#### [Assignment]
Leaving out the pictures, output the lines from the one that contains "- **Cmd+Shift+[,]:** switch" through the end of the material, exactly as they stand.

--- START ---

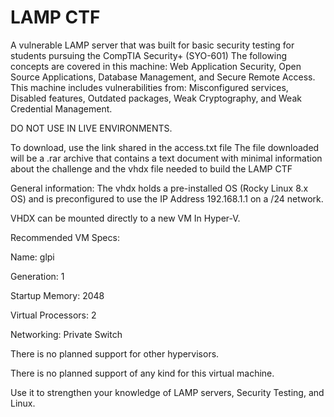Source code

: # LAMP CTF
A vulnerable LAMP server that was built for basic security testing for students pursuing the CompTIA Security+ (SYO-601)
The following concepts are covered in this machine: Web Application Security, Open Source Applications, Database Management, and Secure Remote Access. This machine includes vulnerabilities from: Misconfigured services, Disabled features, Outdated packages, Weak Cryptography, and Weak Credential Management.

DO NOT USE IN LIVE ENVIRONMENTS.

To download, use the link shared in the access.txt file
The file downloaded will be a .rar archive that contains a text document with minimal information about the challenge and the vhdx file needed to build the LAMP CTF

General information: The vhdx holds a pre-installed OS (Rocky Linux 8.x OS) and is preconfigured to use the IP Address 192.168.1.1 on a /24 network.

VHDX can be mounted directly to a new VM In Hyper-V.



Recommended VM Specs:

Name: glpi

Generation: 1

Startup Memory: 2048

Virtual Processors: 2

Networking: Private Switch




There is no planned support for other hypervisors.

There is no planned support of any kind for this virtual machine.

Use it to strengthen your knowledge of LAMP servers, Security Testing, and Linux.
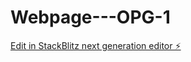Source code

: # Webpage---OPG-1

[Edit in StackBlitz next generation editor ⚡️](https://stackblitz.com/~/github.com/HildusOter/Webpage---OPG-1)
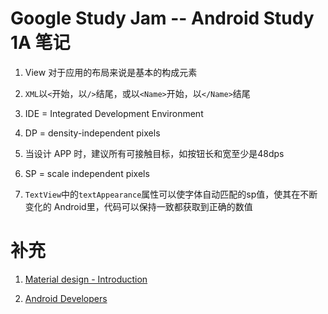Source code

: # Google Study Jam -- Android Study 1A 笔记

1. View 对于应用的布局来说是基本的构成元素

2. `XML`以`<`开始，以`/>`结尾，或以`<Name>`开始，以`</Name>`结尾

3. IDE = Integrated Development Environment

4. DP = density-independent pixels

5. 当设计 APP 时，建议所有可接触目标，如按钮长和宽至少是48dps

6. SP = scale independent pixels

7. `TextView`中的`textAppearance`属性可以使字体自动匹配的sp值，使其在不断变化的 Android里，代码可以保持一致都获取到正确的数值

# 补充

1. [Material design - Introduction](http://www.google.com/design/spec/material-design/introduction.html#)

2. [Android Developers](http://developer.android.com/index.html)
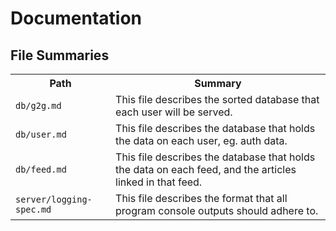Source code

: Documentation
=============

File Summaries
--------------

<table>
  <tbody>
    <tr>
      <th>Path</th>
      <th>Summary</th>
    </tr>
    <tr>
      <td>
        <code>db/g2g.md</code>
      </td>
      <td>This file describes the sorted database that each user will be served.</td>
    </tr>
    <tr>
      <td>
        <code>db/user.md</code>
      </td>
      <td>This file describes the database that holds the data on each user, eg. auth data.</td>
    </tr>
    <tr>
      <td>
        <code>db/feed.md</code>
      </td>
      <td>This file describes the database that holds the data on each feed, and the articles linked in that feed.</td>
    </tr>
    <tr>
      <td>
        <code>server/logging-spec.md</code>
      </td>
      <td>This file describes the format that all program console outputs should adhere to.</td>
    <tr>
  </tbody>
</table>
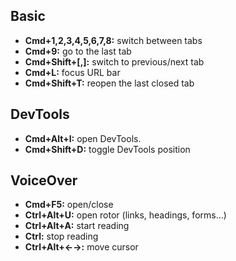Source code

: ## Basic

- **Cmd+1,2,3,4,5,6,7,8:** switch between tabs
- **Cmd+9:** go to the last tab
- **Cmd+Shift+[,]:** switch to previous/next tab
- **Cmd+L:** focus URL bar
- **Cmd+Shift+T:** reopen the last closed tab

## DevTools

- **Cmd+Alt+I:** open DevTools.
- **Cmd+Shift+D:** toggle DevTools position

## VoiceOver

- **Cmd+F5:** open/close
- **Ctrl+Alt+U:** open rotor (links, headings, forms…)
- **Ctrl+Alt+A:** start reading
- **Ctrl:** stop reading
- **Ctrl+Alt+←→:** move cursor
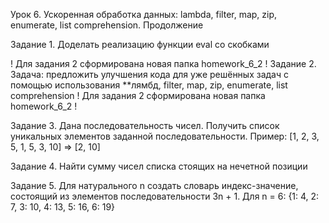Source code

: Урок 6. Ускоренная обработка данных: lambda, filter, map, zip, enumerate, list comprehension. Продолжение

Задание 1.  Доделать реализацию функции eval со скобками

! Для задания 2 сформирована новая папка homework_6_2 !
Задание 2.  Задача: предложить улучшения кода для уже решённых задач с помощью использования **лямбд, filter, map, zip, enumerate, list comprehension
! Для задания 2 сформирована новая папка homework_6_2 !

Задание 3. Дана последовательность чисел. Получить список уникальных элементов заданной последовательности.
Пример:
[1, 2, 3, 5, 1, 5, 3, 10] => [2, 10]

Задание 4. Найти сумму чисел списка стоящих на нечетной позиции

Задание 5. Для натурального n создать словарь индекс-значение, состоящий из элементов последовательности 3n + 1.
Для n = 6: {1: 4, 2: 7, 3: 10, 4: 13, 5: 16, 6: 19}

--- END ---

#### [Exercise result]
- **Cmd+Shift+[,]:** switch to previous/next tab
- **Cmd+L:** focus URL bar
- **Cmd+Shift+T:** reopen the last closed tab

## DevTools

- **Cmd+Alt+I:** open DevTools.
- **Cmd+Shift+D:** toggle DevTools position

## VoiceOver

- **Cmd+F5:** open/close
- **Ctrl+Alt+U:** open rotor (links, headings, forms…)
- **Ctrl+Alt+A:** start reading
- **Ctrl:** stop reading
- **Ctrl+Alt+←→:** move cursor
Source code

: Урок 6. Ускоренная обработка данных: lambda, filter, map, zip, enumerate, list comprehension. Продолжение

Задание 1.  Доделать реализацию функции eval со скобками

! Для задания 2 сформирована новая папка homework_6_2 !
Задание 2.  Задача: предложить улучшения кода для уже решённых задач с помощью использования **лямбд, filter, map, zip, enumerate, list comprehension
! Для задания 2 сформирована новая папка homework_6_2 !

Задание 3. Дана последовательность чисел. Получить список уникальных элементов заданной последовательности.
Пример:
[1, 2, 3, 5, 1, 5, 3, 10] => [2, 10]

Задание 4. Найти сумму чисел списка стоящих на нечетной позиции

Задание 5. Для натурального n создать словарь индекс-значение, состоящий из элементов последовательности 3n + 1.
Для n = 6: {1: 4, 2: 7, 3: 10, 4: 13, 5: 16, 6: 19}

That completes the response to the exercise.